The script processes audio files, ensuring they are at least 3 seconds long by padding shorter clips and splitting longer ones into 3-second segments. Each segment is then transformed into a Mel spectrogram and saved as an image.

In [1]:
import os
import librosa
import librosa.display
import numpy as np
import matplotlib.pyplot as plt

In [2]:
ROOT_PATH = "../../Data/"

In [3]:
def create_spectrogram(audio_file):
    fmin = 0  # Minimum frequency (0 Hz)
    fmax = 16000  # Maximum frequency (16 kHz)
    
    # Load audio
    y, sr = librosa.load(audio_file, sr=None)
    
    # Make lowercase uppercase
    if audio_file.endswith(".wav"):
        audio_file = audio_file.replace(".wav", ".WAV")

    # Define output directory
    output_image_dir = audio_file.replace('Audios', 'images').rsplit('/', 1)[0]
    os.makedirs(output_image_dir, exist_ok=True)  # Crear solo una vez

    # define SFTF
    D = librosa.amplitude_to_db(librosa.stft(y), ref=np.max)  # Solo calcular STFT una vez

    # If audio os shorter than 3 seconds, pad it
    if len(y) < 3 * sr:
        y = np.pad(y, (0, 3 * sr - len(y)), mode='constant')  # Padding al final
        output_image_path = audio_file.replace('Audios', 'images').replace(".WAV", ".PNG")
        save_spectrogram(D, sr, fmin, fmax, output_image_path)
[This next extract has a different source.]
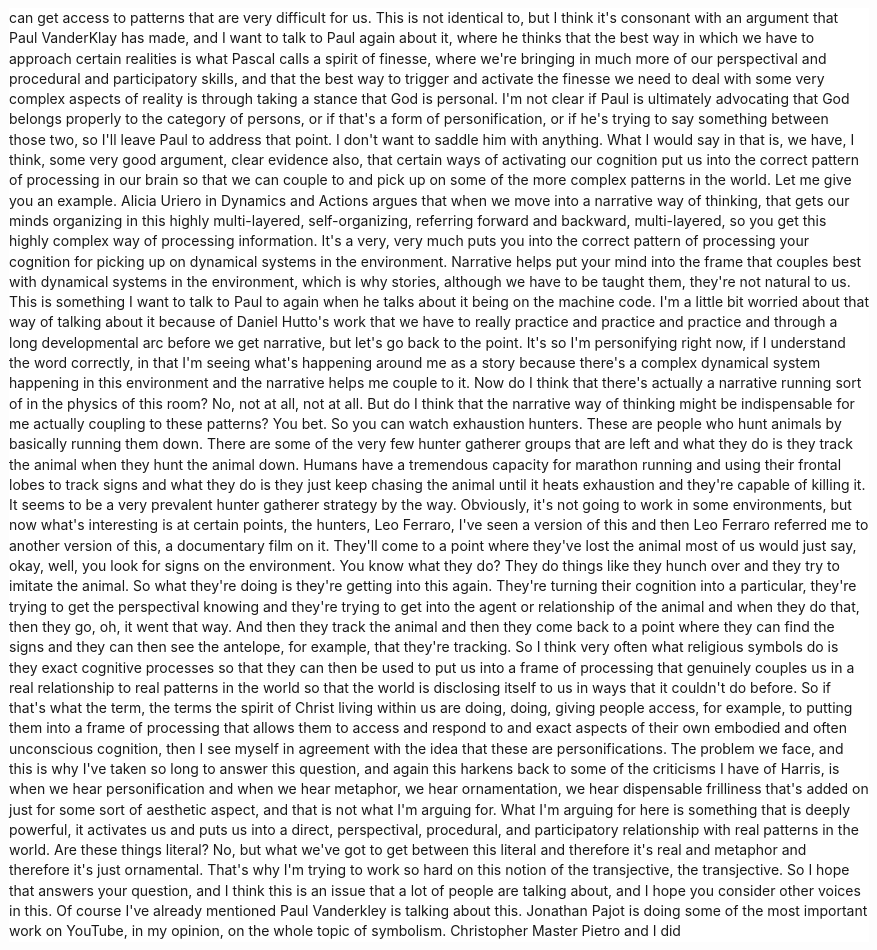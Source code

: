 can get access to patterns that are very difficult for us. This is not identical to, but I think it's consonant with an argument that Paul VanderKlay has made, and I want to talk to Paul again about it, where he thinks that the best way in which we have to approach certain realities is what Pascal calls a spirit of finesse, where we're bringing in much more of our perspectival and procedural and participatory skills, and that the best way to trigger and activate the finesse we need to deal with some very complex aspects of reality is through taking a stance that God is personal. I'm not clear if Paul is ultimately advocating that God belongs properly to the category of persons, or if that's a form of personification, or if he's trying to say something between those two, so I'll leave Paul to address that point. I don't want to saddle him with anything. What I would say in that is, we have, I think, some very good argument, clear evidence also, that certain ways of activating our cognition put us into the correct pattern of processing in our brain so that we can couple to and pick up on some of the more complex patterns in the world. Let me give you an example. Alicia Uriero in Dynamics and Actions argues that when we move into a narrative way of thinking, that gets our minds organizing in this highly multi-layered, self-organizing, referring forward and backward, multi-layered, so you get this highly complex way of processing information. It's a very, very much puts you into the correct pattern of processing your cognition for picking up on dynamical systems in the environment. Narrative helps put your mind into the frame that couples best with dynamical systems in the environment, which is why stories, although we have to be taught them, they're not natural to us. This is something I want to talk to Paul to again when he talks about it being on the machine code. I'm a little bit worried about that way of talking about it because of Daniel Hutto's work that we have to really practice and practice and practice and through a long developmental arc before we get narrative, but let's go back to the point. It's so I'm personifying right now, if I understand the word correctly, in that I'm seeing what's happening around me as a story because there's a complex dynamical system happening in this environment and the narrative helps me couple to it. Now do I think that there's actually a narrative running sort of in the physics of this room? No, not at all, not at all. But do I think that the narrative way of thinking might be indispensable for me actually coupling to these patterns? You bet. So you can watch exhaustion hunters. These are people who hunt animals by basically running them down. There are some of the very few hunter gatherer groups that are left and what they do is they track the animal when they hunt the animal down. Humans have a tremendous capacity for marathon running and using their frontal lobes to track signs and what they do is they just keep chasing the animal until it heats exhaustion and they're capable of killing it. It seems to be a very prevalent hunter gatherer strategy by the way. Obviously, it's not going to work in some environments, but now what's interesting is at certain points, the hunters, Leo Ferraro, I've seen a version of this and then Leo Ferraro referred me to another version of this, a documentary film on it. They'll come to a point where they've lost the animal most of us would just say, okay, well, you look for signs on the environment. You know what they do? They do things like they hunch over and they try to imitate the animal. So what they're doing is they're getting into this again. They're turning their cognition into a particular, they're trying to get the perspectival knowing and they're trying to get into the agent or relationship of the animal and when they do that, then they go, oh, it went that way. And then they track the animal and then they come back to a point where they can find the signs and they can then see the antelope, for example, that they're tracking. So I think very often what religious symbols do is they exact cognitive processes so that they can then be used to put us into a frame of processing that genuinely couples us in a real relationship to real patterns in the world so that the world is disclosing itself to us in ways that it couldn't do before. So if that's what the term, the terms the spirit of Christ living within us are doing, doing, giving people access, for example, to putting them into a frame of processing that allows them to access and respond to and exact aspects of their own embodied and often unconscious cognition, then I see myself in agreement with the idea that these are personifications. The problem we face, and this is why I've taken so long to answer this question, and again this harkens back to some of the criticisms I have of Harris, is when we hear personification and when we hear metaphor, we hear ornamentation, we hear dispensable frilliness that's added on just for some sort of aesthetic aspect, and that is not what I'm arguing for. What I'm arguing for here is something that is deeply powerful, it activates us and puts us into a direct, perspectival, procedural, and participatory relationship with real patterns in the world. Are these things literal? No, but what we've got to get between this literal and therefore it's real and metaphor and therefore it's just ornamental. That's why I'm trying to work so hard on this notion of the transjective, the transjective. So I hope that answers your question, and I think this is an issue that a lot of people are talking about, and I hope you consider other voices in this. Of course I've already mentioned Paul Vanderkley is talking about this. Jonathan Pajot is doing some of the most important work on YouTube, in my opinion, on the whole topic of symbolism. Christopher Master Pietro and I did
    # If audio is greater than 3 seconds, iterate in 3 seconds
    else:
        for i in range(0, len(y), 3 * sr):  # Iterate in 3 seconds
            y_clip = y[i:i + 3 * sr]
            if len(y_clip) < 3 * sr:
                y_clip = np.pad(y_clip, (0, 3 * sr - len(y_clip)), mode='constant')  # Padding

            output_image_path = audio_file.replace('Audios', 'images').replace(".WAV", f"_{i//(3*sr)}.PNG")
            save_spectrogram(D[:, i//(3*sr):(i//(3*sr)+1)], sr, fmin, fmax, output_image_path)

def save_spectrogram(D, sr, fmin, fmax, output_path):
    """Generates and saves a spectrogram"""
    fig, ax = plt.subplots(figsize=(12, 6))
    librosa.display.specshow(D, sr=sr, x_axis="time", y_axis="log", fmin=fmin, fmax=fmax, ax=ax)
    ax.axis('off')  # Eliminate axis
    fig.savefig(output_path, bbox_inches='tight', pad_inches=0, transparent=True)
    plt.close(fig)  # Close figure - save memory


In [4]:
import os

DATASET_FOLDER = ROOT_PATH + "Dataset/Audios/For Classifier/train"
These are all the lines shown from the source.